▶ _YOUR INSTRUCTIONS_: The required answer is a copy of each line in the entries below that includes "selectbox".
*** MATERIAL PROVIDED ***
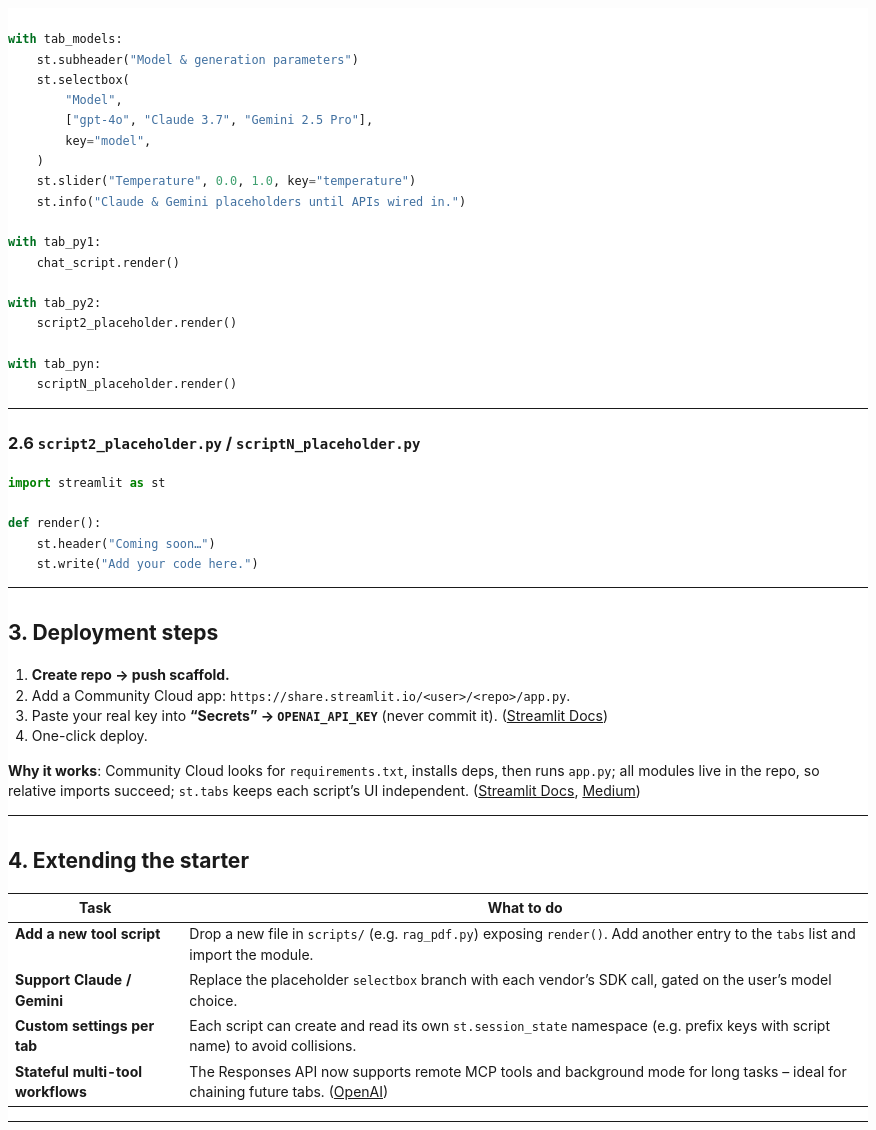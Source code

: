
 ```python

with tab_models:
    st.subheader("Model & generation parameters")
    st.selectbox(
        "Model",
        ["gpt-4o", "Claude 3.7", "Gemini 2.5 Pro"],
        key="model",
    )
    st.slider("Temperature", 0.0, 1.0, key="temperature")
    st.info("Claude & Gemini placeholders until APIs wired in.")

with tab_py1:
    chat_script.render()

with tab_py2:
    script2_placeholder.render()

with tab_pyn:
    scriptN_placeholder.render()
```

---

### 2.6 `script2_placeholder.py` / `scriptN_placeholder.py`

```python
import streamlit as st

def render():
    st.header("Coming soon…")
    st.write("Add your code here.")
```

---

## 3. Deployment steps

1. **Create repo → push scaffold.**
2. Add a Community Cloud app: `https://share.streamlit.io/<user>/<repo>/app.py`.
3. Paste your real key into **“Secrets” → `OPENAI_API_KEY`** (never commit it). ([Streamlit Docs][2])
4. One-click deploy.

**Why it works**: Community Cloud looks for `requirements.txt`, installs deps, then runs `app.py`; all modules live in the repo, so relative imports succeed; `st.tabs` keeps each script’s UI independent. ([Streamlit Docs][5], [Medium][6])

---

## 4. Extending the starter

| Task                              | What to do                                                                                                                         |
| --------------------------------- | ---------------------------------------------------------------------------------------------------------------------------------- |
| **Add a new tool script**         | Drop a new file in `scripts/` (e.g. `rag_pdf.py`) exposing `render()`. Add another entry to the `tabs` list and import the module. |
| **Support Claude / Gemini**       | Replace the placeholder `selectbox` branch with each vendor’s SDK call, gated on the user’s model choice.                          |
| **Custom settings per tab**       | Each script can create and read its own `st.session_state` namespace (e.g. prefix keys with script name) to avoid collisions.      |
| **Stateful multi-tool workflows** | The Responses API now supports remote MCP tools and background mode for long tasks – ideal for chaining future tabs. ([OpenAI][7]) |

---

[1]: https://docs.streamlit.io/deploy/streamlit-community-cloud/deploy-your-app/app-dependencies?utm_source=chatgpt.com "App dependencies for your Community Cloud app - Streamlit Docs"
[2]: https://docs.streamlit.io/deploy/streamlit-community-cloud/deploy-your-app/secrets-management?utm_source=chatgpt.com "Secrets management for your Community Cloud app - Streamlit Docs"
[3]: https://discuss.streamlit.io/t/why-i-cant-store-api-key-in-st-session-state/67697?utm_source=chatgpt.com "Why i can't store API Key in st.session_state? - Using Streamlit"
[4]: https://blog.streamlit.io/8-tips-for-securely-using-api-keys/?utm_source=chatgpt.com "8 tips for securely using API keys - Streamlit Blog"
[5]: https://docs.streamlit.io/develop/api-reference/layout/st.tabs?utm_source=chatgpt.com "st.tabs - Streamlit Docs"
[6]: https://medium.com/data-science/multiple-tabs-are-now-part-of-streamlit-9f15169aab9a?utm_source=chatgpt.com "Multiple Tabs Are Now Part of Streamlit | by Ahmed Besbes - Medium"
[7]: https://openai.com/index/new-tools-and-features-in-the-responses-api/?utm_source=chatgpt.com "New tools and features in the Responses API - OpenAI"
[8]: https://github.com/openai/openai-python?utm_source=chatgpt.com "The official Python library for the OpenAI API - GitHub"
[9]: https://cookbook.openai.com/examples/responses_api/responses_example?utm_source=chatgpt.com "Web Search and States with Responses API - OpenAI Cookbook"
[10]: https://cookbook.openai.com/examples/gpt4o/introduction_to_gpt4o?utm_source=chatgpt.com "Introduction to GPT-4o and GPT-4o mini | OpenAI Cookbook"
*** End of MATERIAL PROVIDED ***
*** MATERIAL PROVIDED ***
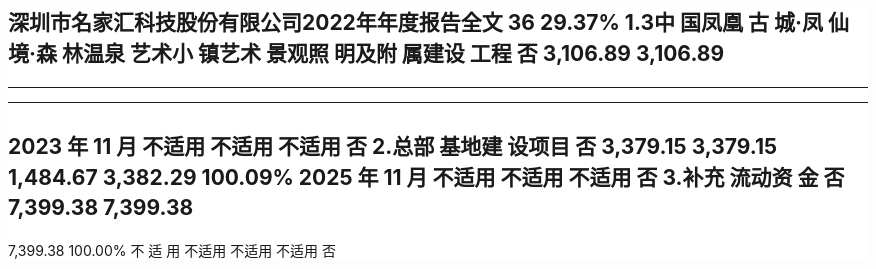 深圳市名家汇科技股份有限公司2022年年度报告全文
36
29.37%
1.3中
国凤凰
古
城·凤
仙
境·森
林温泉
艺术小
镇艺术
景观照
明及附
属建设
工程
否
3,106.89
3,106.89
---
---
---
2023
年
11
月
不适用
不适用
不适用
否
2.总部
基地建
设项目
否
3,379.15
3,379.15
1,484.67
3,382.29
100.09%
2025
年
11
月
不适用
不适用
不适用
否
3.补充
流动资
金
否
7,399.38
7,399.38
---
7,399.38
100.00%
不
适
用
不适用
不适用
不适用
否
*** End of MATERIAL PROVIDED ***
▶ _ANSWER SECTION_:
    st.selectbox(
| **Support Claude / Gemini**       | Replace the placeholder `selectbox` branch with each vendor’s SDK call, gated on the user’s model choice.                          |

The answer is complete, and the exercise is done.